An exact copy of every entry is required, minus the pictures.

---------- Input data

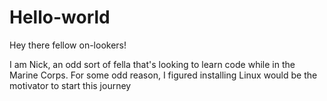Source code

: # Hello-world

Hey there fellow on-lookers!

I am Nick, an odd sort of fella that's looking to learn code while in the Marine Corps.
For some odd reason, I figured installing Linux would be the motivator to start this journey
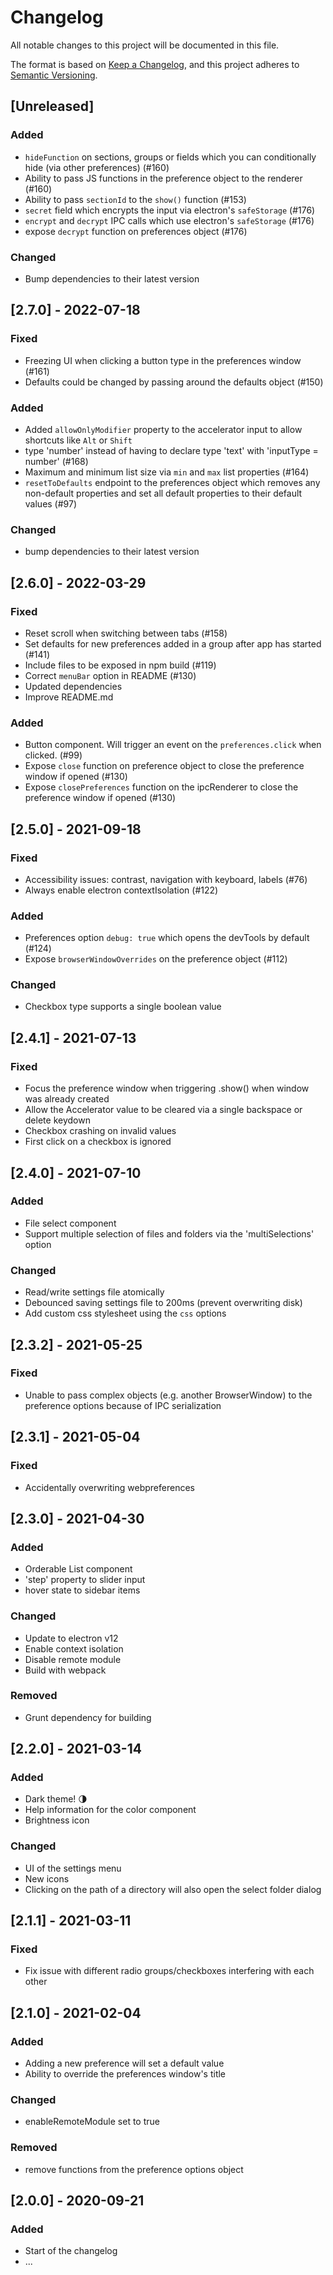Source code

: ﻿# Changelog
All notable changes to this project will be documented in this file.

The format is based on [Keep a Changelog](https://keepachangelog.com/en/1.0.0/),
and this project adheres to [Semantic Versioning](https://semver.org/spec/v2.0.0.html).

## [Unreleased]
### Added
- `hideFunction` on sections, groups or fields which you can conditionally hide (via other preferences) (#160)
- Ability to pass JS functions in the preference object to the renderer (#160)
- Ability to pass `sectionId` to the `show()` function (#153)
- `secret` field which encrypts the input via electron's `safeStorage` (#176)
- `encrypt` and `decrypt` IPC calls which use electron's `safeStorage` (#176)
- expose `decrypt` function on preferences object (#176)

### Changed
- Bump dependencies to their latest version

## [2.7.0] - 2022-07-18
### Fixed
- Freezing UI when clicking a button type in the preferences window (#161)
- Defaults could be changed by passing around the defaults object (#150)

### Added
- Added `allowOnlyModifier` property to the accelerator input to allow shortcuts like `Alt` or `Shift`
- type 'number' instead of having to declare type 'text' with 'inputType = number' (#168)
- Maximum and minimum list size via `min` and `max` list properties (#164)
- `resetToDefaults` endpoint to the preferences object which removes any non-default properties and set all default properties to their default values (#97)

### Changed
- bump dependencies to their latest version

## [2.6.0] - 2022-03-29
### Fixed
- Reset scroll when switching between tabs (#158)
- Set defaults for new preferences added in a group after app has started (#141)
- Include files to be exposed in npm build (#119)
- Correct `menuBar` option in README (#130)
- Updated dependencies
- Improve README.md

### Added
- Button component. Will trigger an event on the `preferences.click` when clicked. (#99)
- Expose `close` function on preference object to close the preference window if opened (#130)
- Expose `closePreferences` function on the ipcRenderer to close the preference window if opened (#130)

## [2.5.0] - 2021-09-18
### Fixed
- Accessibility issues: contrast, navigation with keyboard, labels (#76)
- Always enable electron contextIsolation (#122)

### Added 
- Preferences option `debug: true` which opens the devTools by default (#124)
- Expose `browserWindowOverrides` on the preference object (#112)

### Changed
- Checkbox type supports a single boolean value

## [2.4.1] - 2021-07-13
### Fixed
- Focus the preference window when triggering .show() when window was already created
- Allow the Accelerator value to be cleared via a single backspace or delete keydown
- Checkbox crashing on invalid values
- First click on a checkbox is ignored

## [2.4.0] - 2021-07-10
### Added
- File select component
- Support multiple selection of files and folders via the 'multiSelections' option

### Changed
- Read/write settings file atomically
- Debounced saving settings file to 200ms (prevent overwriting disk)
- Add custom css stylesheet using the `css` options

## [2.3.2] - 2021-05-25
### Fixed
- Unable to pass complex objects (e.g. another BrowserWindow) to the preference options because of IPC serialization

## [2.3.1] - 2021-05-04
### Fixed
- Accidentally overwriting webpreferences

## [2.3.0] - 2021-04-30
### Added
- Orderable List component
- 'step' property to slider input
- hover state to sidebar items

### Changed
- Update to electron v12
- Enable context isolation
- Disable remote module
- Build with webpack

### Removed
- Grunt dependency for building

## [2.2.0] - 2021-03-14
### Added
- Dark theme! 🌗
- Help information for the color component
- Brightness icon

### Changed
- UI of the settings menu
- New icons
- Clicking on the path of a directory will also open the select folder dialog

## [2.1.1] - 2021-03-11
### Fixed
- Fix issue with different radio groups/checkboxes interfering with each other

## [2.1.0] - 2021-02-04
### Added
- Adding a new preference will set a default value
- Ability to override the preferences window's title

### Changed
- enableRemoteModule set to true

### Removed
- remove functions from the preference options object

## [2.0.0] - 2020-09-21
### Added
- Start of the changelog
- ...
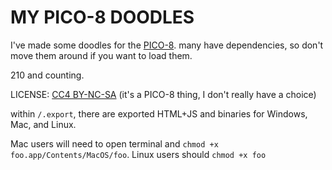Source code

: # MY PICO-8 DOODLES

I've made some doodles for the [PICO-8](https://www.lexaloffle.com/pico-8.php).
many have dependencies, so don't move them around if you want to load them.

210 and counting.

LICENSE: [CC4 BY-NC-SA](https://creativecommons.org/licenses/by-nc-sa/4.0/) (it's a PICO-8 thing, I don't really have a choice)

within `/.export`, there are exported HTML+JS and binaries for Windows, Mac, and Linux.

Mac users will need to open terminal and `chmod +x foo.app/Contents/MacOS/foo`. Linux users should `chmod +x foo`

--------------------

▶ **Response area**:
Source code

: # Hello-world

Hey there fellow on-lookers!

I am Nick, an odd sort of fella that's looking to learn code while in the Marine Corps.
For some odd reason, I figured installing Linux would be the motivator to start this journey
Source code

: ﻿# Changelog
All notable changes to this project will be documented in this file.

The format is based on [Keep a Changelog](https://keepachangelog.com/en/1.0.0/),
and this project adheres to [Semantic Versioning](https://semver.org/spec/v2.0.0.html).

## [Unreleased]
### Added
- `hideFunction` on sections, groups or fields which you can conditionally hide (via other preferences) (#160)
- Ability to pass JS functions in the preference object to the renderer (#160)
- Ability to pass `sectionId` to the `show()` function (#153)
- `secret` field which encrypts the input via electron's `safeStorage` (#176)
- `encrypt` and `decrypt` IPC calls which use electron's `safeStorage` (#176)
- expose `decrypt` function on preferences object (#176)

### Changed
- Bump dependencies to their latest version

## [2.7.0] - 2022-07-18
### Fixed
- Freezing UI when clicking a button type in the preferences window (#161)
- Defaults could be changed by passing around the defaults object (#150)

### Added
- Added `allowOnlyModifier` property to the accelerator input to allow shortcuts like `Alt` or `Shift`
- type 'number' instead of having to declare type 'text' with 'inputType = number' (#168)
- Maximum and minimum list size via `min` and `max` list properties (#164)
- `resetToDefaults` endpoint to the preferences object which removes any non-default properties and set all default properties to their default values (#97)

### Changed
- bump dependencies to their latest version

## [2.6.0] - 2022-03-29
### Fixed
- Reset scroll when switching between tabs (#158)
- Set defaults for new preferences added in a group after app has started (#141)
- Include files to be exposed in npm build (#119)
- Correct `menuBar` option in README (#130)
- Updated dependencies
- Improve README.md

### Added
- Button component. Will trigger an event on the `preferences.click` when clicked. (#99)
- Expose `close` function on preference object to close the preference window if opened (#130)
- Expose `closePreferences` function on the ipcRenderer to close the preference window if opened (#130)

## [2.5.0] - 2021-09-18
### Fixed
- Accessibility issues: contrast, navigation with keyboard, labels (#76)
- Always enable electron contextIsolation (#122)

### Added 
- Preferences option `debug: true` which opens the devTools by default (#124)
- Expose `browserWindowOverrides` on the preference object (#112)

### Changed
- Checkbox type supports a single boolean value

## [2.4.1] - 2021-07-13
### Fixed
- Focus the preference window when triggering .show() when window was already created
- Allow the Accelerator value to be cleared via a single backspace or delete keydown
- Checkbox crashing on invalid values
- First click on a checkbox is ignored

## [2.4.0] - 2021-07-10
### Added
- File select component
- Support multiple selection of files and folders via the 'multiSelections' option

### Changed
- Read/write settings file atomically
- Debounced saving settings file to 200ms (prevent overwriting disk)
- Add custom css stylesheet using the `css` options

## [2.3.2] - 2021-05-25
### Fixed
- Unable to pass complex objects (e.g. another BrowserWindow) to the preference options because of IPC serialization

## [2.3.1] - 2021-05-04
### Fixed
- Accidentally overwriting webpreferences

## [2.3.0] - 2021-04-30
### Added
- Orderable List component
- 'step' property to slider input
- hover state to sidebar items

### Changed
- Update to electron v12
- Enable context isolation
- Disable remote module
- Build with webpack

### Removed
- Grunt dependency for building

## [2.2.0] - 2021-03-14
### Added
- Dark theme! 🌗
- Help information for the color component
- Brightness icon

### Changed
- UI of the settings menu
- New icons
- Clicking on the path of a directory will also open the select folder dialog

## [2.1.1] - 2021-03-11
### Fixed
- Fix issue with different radio groups/checkboxes interfering with each other

## [2.1.0] - 2021-02-04
### Added
- Adding a new preference will set a default value
- Ability to override the preferences window's title

### Changed
- enableRemoteModule set to true

### Removed
- remove functions from the preference options object

## [2.0.0] - 2020-09-21
### Added
- Start of the changelog
- ...
Source code

: # MY PICO-8 DOODLES

I've made some doodles for the [PICO-8](https://www.lexaloffle.com/pico-8.php).
many have dependencies, so don't move them around if you want to load them.

210 and counting.

LICENSE: [CC4 BY-NC-SA](https://creativecommons.org/licenses/by-nc-sa/4.0/) (it's a PICO-8 thing, I don't really have a choice)

within `/.export`, there are exported HTML+JS and binaries for Windows, Mac, and Linux.

Mac users will need to open terminal and `chmod +x foo.app/Contents/MacOS/foo`. Linux users should `chmod +x foo`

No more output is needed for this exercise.